__WHAT THE TASK ASKS__. Filter the data below for the string "frametitle" and copy each matching line.

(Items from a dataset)
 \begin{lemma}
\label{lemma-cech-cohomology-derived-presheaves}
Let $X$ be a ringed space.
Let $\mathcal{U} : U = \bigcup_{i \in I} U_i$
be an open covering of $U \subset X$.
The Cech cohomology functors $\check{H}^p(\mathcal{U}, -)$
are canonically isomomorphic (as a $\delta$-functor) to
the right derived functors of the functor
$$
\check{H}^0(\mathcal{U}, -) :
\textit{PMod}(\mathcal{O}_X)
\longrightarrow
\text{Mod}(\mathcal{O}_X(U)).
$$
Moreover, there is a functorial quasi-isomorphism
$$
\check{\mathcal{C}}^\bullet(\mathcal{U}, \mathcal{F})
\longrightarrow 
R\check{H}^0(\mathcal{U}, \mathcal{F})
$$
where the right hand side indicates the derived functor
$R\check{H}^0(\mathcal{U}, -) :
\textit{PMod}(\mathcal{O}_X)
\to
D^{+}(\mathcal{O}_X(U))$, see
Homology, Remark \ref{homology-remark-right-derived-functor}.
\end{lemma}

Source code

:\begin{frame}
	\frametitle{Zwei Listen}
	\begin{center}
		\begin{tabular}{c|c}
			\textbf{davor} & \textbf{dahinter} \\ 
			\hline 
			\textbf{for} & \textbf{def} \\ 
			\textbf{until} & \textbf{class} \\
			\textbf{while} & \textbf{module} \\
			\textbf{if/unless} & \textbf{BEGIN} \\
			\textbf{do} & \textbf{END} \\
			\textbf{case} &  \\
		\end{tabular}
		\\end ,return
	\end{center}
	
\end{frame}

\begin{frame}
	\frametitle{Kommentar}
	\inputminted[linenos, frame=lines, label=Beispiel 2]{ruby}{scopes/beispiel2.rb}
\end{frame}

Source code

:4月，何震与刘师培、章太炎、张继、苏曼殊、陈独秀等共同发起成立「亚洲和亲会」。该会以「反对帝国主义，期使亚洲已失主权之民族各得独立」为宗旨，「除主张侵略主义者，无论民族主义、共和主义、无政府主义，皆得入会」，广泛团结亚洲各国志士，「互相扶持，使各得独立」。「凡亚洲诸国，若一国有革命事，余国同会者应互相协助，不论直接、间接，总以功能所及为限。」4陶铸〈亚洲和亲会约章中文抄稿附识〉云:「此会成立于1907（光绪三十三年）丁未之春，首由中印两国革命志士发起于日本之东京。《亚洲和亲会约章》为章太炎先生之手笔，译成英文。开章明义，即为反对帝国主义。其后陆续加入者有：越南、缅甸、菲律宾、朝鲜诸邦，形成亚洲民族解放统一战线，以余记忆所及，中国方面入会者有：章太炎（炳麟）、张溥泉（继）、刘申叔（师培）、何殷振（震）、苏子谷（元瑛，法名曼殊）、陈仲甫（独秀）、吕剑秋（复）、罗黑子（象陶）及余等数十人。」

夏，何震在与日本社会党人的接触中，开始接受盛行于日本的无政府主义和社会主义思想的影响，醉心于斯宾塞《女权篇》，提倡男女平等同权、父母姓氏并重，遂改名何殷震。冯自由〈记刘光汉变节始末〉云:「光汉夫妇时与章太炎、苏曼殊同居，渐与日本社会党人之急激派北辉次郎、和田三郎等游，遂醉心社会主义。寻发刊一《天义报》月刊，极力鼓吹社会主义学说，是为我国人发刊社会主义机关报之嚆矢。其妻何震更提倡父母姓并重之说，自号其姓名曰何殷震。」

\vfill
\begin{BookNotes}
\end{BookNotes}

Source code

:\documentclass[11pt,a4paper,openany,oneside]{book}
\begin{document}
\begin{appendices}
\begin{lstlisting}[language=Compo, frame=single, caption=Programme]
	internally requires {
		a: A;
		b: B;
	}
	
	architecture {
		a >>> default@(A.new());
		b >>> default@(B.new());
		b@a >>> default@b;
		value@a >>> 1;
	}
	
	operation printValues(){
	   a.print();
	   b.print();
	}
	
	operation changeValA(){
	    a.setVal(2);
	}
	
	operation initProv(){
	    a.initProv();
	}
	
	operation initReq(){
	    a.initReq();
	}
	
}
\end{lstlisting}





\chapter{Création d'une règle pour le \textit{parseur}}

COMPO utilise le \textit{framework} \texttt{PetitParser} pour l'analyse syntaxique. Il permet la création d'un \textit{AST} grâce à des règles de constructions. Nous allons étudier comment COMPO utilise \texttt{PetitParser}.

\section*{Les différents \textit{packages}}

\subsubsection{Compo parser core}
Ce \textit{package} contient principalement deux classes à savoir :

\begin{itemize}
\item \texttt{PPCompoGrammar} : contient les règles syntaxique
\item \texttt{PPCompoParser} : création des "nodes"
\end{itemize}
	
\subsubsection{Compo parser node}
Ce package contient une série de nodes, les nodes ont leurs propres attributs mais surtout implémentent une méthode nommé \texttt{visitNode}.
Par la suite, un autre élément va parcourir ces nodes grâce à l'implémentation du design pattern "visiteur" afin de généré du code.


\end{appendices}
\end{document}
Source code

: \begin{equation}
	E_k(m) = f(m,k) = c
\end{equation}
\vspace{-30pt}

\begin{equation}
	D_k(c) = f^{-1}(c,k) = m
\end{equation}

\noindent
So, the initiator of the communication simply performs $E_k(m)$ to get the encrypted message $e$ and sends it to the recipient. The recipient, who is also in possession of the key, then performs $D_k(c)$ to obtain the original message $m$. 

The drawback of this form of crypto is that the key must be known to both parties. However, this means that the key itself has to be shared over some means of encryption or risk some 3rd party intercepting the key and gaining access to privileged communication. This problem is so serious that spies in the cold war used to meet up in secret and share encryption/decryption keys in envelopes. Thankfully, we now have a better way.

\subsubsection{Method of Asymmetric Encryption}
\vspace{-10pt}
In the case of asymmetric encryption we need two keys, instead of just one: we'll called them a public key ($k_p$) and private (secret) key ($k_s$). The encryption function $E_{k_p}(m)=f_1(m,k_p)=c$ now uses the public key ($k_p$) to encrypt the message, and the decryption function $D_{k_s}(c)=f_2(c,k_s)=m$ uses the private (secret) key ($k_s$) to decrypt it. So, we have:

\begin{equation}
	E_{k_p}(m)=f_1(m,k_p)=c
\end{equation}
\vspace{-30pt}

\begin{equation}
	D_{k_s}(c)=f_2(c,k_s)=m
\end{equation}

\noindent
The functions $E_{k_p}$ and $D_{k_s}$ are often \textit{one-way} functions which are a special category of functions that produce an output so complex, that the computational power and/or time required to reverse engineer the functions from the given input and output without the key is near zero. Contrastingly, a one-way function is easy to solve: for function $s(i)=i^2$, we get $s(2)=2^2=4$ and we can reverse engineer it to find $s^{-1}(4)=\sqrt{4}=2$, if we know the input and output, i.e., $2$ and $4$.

__YOUR SOLUTION__.
	\frametitle{Zwei Listen}
	\frametitle{Kommentar}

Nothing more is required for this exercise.